** What to work on **
Leaving out every picture, retype the lines below from the top through the one that contains "ser un punto".

** Material to process **
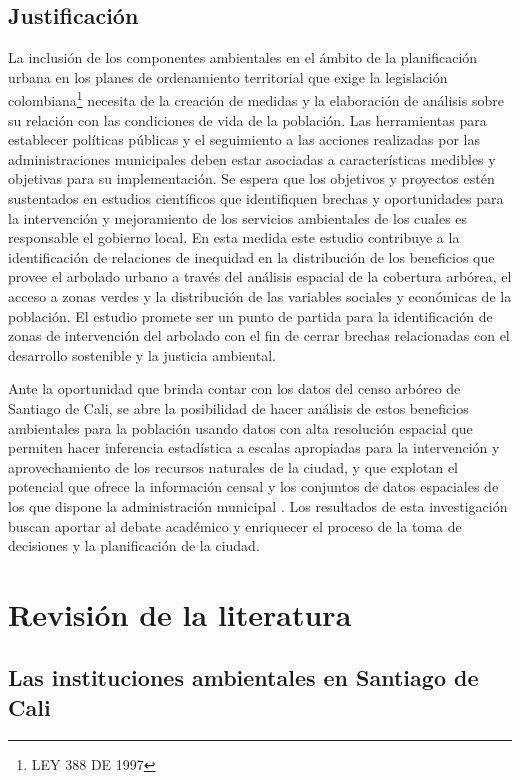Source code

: \documentclass[12pt,]{book}
\let\rmarkdownfootnote\footnote%
\def\footnote{\protect\rmarkdownfootnote}
\begin{document}
\section{Justificación}\label{justificacion}

La inclusión de los componentes ambientales en el ámbito de la
planificación urbana en los planes de ordenamiento territorial que exige
la legislación colombiana\footnote{LEY 388 DE 1997} necesita de la
creación de medidas y la elaboración de análisis sobre su relación con
las condiciones de vida de la población. Las herramientas para
establecer políticas públicas y el seguimiento a las acciones realizadas
por las administraciones municipales deben estar asociadas a
características medibles y objetivas para su implementación. Se espera
que los objetivos y proyectos estén sustentados en estudios científicos
que identifiquen brechas y oportunidades para la intervención y
mejoramiento de los servicios ambientales de los cuales es responsable
el gobierno local. En esta medida este estudio contribuye a la
identificación de relaciones de inequidad en la distribución de los
beneficios que provee el arbolado urbano a través del análisis espacial
de la cobertura arbórea, el acceso a zonas verdes y la distribución de
las variables sociales y económicas de la población. El estudio promete
ser un punto de partida para la identificación de zonas de intervención
del arbolado con el fin de cerrar brechas relacionadas con el desarrollo
sostenible y la justicia ambiental.

Ante la oportunidad que brinda contar con los datos del censo arbóreo de
Santiago de Cali, se abre la posibilidad de hacer análisis de estos
beneficios ambientales para la población usando datos con alta
resolución espacial que permiten hacer inferencia estadística a escalas
apropiadas para la intervención y aprovechamiento de los recursos
naturales de la ciudad, y que explotan el potencial que ofrece la
información censal y los conjuntos de datos espaciales de los que
dispone la administración municipal \citep{schwarz_trees_2015}. Los
resultados de esta investigación buscan aportar al debate académico y
enriquecer el proceso de la toma de decisiones y la planificación de la
ciudad.

\chapter{Revisión de la literatura}\label{revlit}

\section{Las instituciones ambientales en Santiago de
Cali}\label{las-instituciones-ambientales-en-santiago-de-cali}
\end{document}
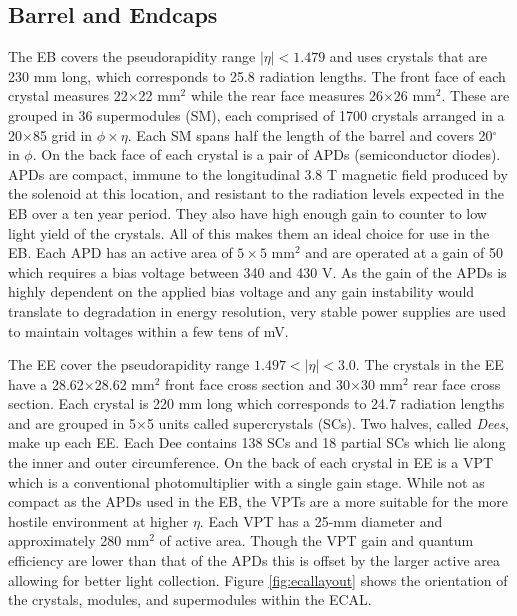 \subsection{Barrel and Endcaps}
The EB covers the pseudorapidity range $|\eta|<1.479$ and uses crystals that are 230 mm long, which corresponds to 25.8 radiation lengths.  The front face of each crystal measures 22$\times$22 mm$^{2}$ while the rear face measures 26$\times$26 mm$^{2}$.  These are grouped in 36 supermodules (SM), each comprised of 1700 crystals arranged in a 20$\times$85 grid in $\phi \times \eta$.  Each SM spans half the length of the barrel and covers 20$^{\circ}$ in $\phi$.  On the back face of each crystal is a pair of APDs (semiconductor diodes).  APDs are compact, immune to the longitudinal 3.8 T magnetic field produced by the solenoid at this location, and resistant to the radiation levels expected in the EB over a ten year period.  They also have high enough gain to counter to low light yield of the crystals.  All of this makes them an ideal choice for use in the EB.  Each APD has an active area of $5 \times 5$ mm$^{2}$ and are operated at a gain of 50 which requires a bias voltage between 340 and 430 V.  As the gain of the APDs is highly dependent on the applied bias voltage and any gain instability would translate to degradation in energy resolution, very stable power supplies are used to maintain voltages within a few tens of mV.

The EE cover the pseudorapidity range $1.497<|\eta|<3.0$.  The crystals in the EE have a 28.62$\times$28.62 mm$^{2}$ front face cross section and 30$\times$30 mm$^{2}$ rear face cross section.  Each crystal is 220 mm long which corresponds to 24.7 radiation lengths and are grouped in 5$\times$5 units called supercrystals (SCs).  Two halves, called \textit{Dees}, make up each EE.  Each Dee contains 138 SCs and 18 partial SCs which lie along the inner and outer circumference.  On the back of each crystal in EE is a VPT which is a conventional photomultiplier with a single gain stage. While not as compact as the APDs used in the EB, the VPTs are a more suitable for the more hostile environment at higher $\eta$.  Each VPT has a 25-mm diameter and approximately 280 mm$^{2}$ of active area.  Though the VPT gain and quantum efficiency are lower than that of the APDs this is offset by the larger active area allowing for better light collection.  Figure \ref{fig:ecallayout} shows the orientation of the crystals, modules, and supermodules within the ECAL.   \cite{Collaboration_2008}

** Answer section **
Source code

: \documentclass[12pt,]{book}
\let\rmarkdownfootnote\footnote%
\def\footnote{\protect\rmarkdownfootnote}
\begin{document}
\section{Justificación}\label{justificacion}

La inclusión de los componentes ambientales en el ámbito de la
planificación urbana en los planes de ordenamiento territorial que exige
la legislación colombiana\footnote{LEY 388 DE 1997} necesita de la
creación de medidas y la elaboración de análisis sobre su relación con
las condiciones de vida de la población. Las herramientas para
establecer políticas públicas y el seguimiento a las acciones realizadas
por las administraciones municipales deben estar asociadas a
características medibles y objetivas para su implementación. Se espera
que los objetivos y proyectos estén sustentados en estudios científicos
que identifiquen brechas y oportunidades para la intervención y
mejoramiento de los servicios ambientales de los cuales es responsable
el gobierno local. En esta medida este estudio contribuye a la
identificación de relaciones de inequidad en la distribución de los
beneficios que provee el arbolado urbano a través del análisis espacial
de la cobertura arbórea, el acceso a zonas verdes y la distribución de
las variables sociales y económicas de la población. El estudio promete
ser un punto de partida para la identificación de zonas de intervención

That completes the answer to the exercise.